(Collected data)
= = =
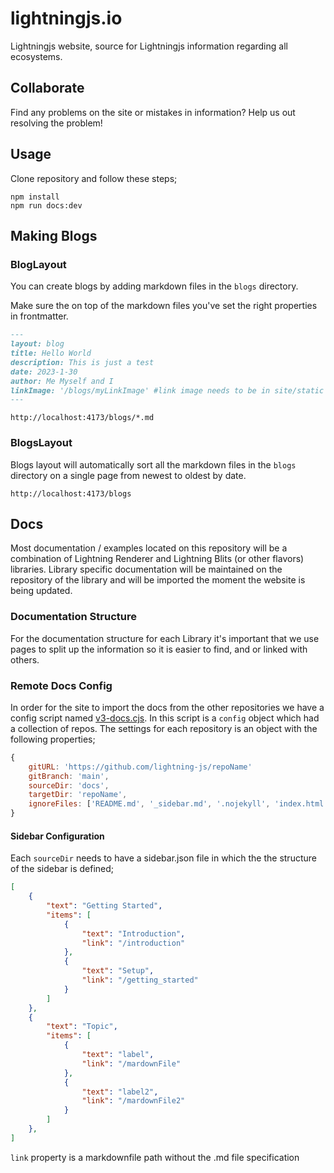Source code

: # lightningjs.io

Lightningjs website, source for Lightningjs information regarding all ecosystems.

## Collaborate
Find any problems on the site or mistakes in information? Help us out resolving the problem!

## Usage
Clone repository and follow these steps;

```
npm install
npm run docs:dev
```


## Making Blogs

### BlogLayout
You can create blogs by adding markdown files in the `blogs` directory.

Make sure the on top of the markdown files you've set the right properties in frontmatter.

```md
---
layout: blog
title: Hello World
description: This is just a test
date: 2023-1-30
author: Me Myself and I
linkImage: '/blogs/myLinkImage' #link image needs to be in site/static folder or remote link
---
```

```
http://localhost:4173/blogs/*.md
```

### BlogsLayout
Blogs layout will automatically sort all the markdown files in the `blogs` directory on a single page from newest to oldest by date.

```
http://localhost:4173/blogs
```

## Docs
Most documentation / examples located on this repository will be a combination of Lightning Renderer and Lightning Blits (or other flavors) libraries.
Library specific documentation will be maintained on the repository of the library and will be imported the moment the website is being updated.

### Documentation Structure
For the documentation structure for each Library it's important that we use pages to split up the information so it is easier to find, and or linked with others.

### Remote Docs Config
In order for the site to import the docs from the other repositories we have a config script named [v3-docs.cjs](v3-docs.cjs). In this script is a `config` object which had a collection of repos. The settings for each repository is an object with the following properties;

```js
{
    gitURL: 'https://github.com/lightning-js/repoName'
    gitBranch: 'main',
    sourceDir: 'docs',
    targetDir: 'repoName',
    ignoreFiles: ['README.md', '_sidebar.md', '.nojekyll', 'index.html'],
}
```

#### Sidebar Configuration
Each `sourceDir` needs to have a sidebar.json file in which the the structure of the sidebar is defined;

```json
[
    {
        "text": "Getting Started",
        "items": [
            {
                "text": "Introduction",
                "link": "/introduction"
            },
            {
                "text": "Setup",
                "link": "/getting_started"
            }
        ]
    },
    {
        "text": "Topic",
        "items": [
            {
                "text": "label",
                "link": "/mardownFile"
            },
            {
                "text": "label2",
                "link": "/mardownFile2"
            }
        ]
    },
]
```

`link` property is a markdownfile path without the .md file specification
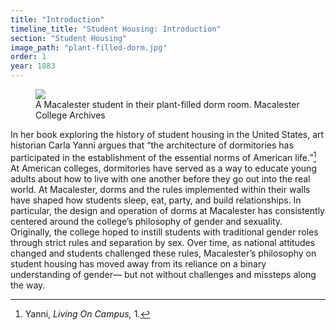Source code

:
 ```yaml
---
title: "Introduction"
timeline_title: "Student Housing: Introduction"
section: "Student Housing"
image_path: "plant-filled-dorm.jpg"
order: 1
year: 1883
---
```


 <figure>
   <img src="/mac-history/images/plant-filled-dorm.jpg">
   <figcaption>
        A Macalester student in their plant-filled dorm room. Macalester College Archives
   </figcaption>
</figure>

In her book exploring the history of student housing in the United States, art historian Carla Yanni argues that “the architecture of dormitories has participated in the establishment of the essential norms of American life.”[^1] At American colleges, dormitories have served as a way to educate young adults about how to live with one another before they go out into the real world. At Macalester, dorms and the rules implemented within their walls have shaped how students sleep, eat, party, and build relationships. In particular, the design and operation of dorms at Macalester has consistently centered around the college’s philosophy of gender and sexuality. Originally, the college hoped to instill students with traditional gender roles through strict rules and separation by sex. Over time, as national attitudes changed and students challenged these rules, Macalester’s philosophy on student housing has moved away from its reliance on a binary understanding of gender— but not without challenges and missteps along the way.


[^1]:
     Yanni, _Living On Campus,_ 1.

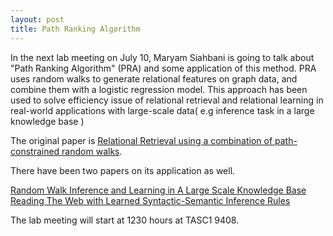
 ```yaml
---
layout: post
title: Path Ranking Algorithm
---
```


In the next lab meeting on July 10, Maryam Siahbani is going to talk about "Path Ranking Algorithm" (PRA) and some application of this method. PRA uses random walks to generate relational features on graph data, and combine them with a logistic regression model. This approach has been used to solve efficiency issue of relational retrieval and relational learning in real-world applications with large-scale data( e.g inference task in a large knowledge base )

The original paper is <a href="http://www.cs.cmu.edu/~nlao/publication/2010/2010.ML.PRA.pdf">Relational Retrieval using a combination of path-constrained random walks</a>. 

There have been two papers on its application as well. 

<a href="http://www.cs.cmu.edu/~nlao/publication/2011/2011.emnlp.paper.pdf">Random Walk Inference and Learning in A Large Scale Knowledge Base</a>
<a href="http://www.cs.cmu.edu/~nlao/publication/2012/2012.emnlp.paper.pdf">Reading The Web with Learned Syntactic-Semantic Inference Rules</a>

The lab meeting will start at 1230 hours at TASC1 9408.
= = =
— Task statement —
Give the number of lines in the records that contain the string "directory", with no other output.

— Result of the task —
2